◆ Exercise brief ◆
Within the listing below, how many lines hold the string "applied"? Only the number is wanted.

· · ·

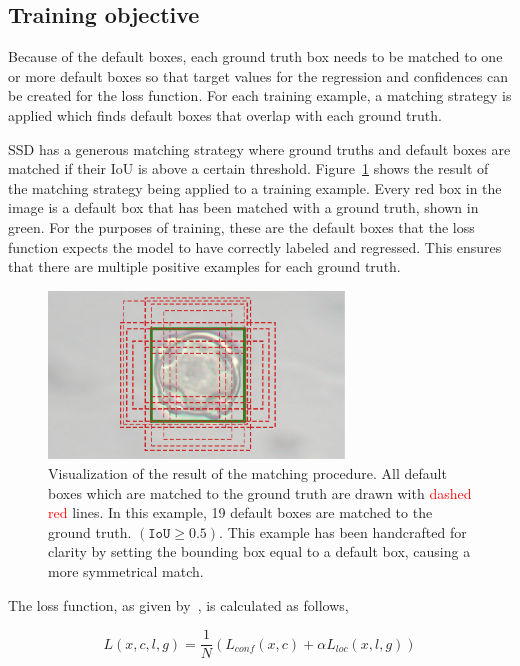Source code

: \subsection{Training objective}
Because of the default boxes, each ground truth box needs to be matched to one or more default boxes so that target values for the regression and confidences can be created for the loss function.
For each training example, a matching strategy is applied which finds default boxes that overlap with each ground truth.

SSD has a generous matching strategy where ground truths and default boxes are matched if their IoU is above a certain threshold.
Figure~\ref{fig:priors} shows the result of the matching strategy being applied to a training example.
Every red box in the image is a default box that has been matched with a ground truth, shown in green.
For the purposes of training, these are the default boxes that the loss function expects the model to have correctly labeled and regressed.
This ensures that there are multiple positive examples for each ground truth.

\begin{figure}[htbp]
  \centering
  \includegraphics[width=0.7\textwidth]{figs/method/priors_matching.pdf}
  \caption[Default box matching]{Visualization of the result of the matching procedure.
  All default boxes which are matched to the \textcolor{nicegreen}{ground truth} are drawn with \textcolor{red}{dashed red} lines. In this example, 19 default boxes are matched to the ground truth. \((\texttt{IoU}\ge 0.5)\). This example has been handcrafted for clarity by setting the bounding box equal to a default box, causing a more symmetrical match.
}\label{fig:priors}
\end{figure}
The loss function, as given by\ \cite{liu_ssd_2016}, is calculated as follows,

\begin{equation}\label{eq:loss}
  L(x,c,l,g)=\frac{1}{N}\left( L_{conf}(x,c) + \alpha L_{loc}(x,l,g)\right)
\end{equation}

· · ·

◆ Exercise result ◆
2